_What the exercise asks_
For each line below that contains the string "메모리를", copy that line.

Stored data
|---|

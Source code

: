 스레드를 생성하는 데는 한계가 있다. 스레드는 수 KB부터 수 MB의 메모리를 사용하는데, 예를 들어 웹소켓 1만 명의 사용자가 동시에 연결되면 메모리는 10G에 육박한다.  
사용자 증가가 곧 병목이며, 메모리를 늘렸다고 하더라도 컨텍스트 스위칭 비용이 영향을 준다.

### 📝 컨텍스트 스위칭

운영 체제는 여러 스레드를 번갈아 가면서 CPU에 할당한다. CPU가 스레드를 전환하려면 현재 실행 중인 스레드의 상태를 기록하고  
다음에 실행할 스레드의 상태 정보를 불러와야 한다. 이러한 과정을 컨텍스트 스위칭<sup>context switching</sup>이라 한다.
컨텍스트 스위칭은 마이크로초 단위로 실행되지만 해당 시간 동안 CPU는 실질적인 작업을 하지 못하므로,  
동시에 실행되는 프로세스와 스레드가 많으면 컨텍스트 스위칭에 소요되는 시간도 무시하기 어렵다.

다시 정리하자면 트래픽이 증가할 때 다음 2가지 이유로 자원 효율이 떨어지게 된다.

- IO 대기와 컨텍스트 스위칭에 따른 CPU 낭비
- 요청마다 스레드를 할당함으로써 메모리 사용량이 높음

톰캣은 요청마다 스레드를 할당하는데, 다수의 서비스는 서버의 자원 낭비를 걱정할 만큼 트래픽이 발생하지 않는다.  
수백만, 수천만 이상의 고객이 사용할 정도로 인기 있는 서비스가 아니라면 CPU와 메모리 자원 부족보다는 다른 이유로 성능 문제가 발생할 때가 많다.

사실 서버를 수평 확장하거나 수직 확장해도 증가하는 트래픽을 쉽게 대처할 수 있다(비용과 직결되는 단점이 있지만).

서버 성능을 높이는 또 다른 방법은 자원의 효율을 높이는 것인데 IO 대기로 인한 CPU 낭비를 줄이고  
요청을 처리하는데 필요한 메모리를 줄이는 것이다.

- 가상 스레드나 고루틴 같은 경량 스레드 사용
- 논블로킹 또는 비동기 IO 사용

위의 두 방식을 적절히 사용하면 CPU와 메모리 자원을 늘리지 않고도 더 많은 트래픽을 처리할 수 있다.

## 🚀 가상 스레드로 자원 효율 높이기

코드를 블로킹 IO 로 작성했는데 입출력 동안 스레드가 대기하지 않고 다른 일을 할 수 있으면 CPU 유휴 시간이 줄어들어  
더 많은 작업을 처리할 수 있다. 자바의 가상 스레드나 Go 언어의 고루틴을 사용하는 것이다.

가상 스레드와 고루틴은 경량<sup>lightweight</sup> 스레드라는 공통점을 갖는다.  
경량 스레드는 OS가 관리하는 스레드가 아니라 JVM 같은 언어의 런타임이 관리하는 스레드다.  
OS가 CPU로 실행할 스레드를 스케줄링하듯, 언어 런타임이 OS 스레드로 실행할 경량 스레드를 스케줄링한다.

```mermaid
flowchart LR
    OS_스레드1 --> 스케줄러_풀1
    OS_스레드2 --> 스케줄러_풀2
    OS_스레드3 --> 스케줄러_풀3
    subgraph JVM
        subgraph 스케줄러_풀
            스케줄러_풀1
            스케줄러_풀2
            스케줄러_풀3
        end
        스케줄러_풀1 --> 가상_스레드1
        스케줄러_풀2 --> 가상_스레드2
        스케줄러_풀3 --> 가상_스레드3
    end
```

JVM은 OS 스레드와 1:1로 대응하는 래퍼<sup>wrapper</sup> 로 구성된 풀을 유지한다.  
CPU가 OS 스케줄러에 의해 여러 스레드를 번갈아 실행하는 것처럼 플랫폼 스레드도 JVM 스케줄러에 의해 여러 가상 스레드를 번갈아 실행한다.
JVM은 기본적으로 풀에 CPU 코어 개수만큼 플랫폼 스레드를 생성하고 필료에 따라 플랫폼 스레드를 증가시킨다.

|---|

_Exercise solution_
: 스레드를 생성하는 데는 한계가 있다. 스레드는 수 KB부터 수 MB의 메모리를 사용하는데, 예를 들어 웹소켓 1만 명의 사용자가 동시에 연결되면 메모리는 10G에 육박한다.  
사용자 증가가 곧 병목이며, 메모리를 늘렸다고 하더라도 컨텍스트 스위칭 비용이 영향을 준다.
요청을 처리하는데 필요한 메모리를 줄이는 것이다.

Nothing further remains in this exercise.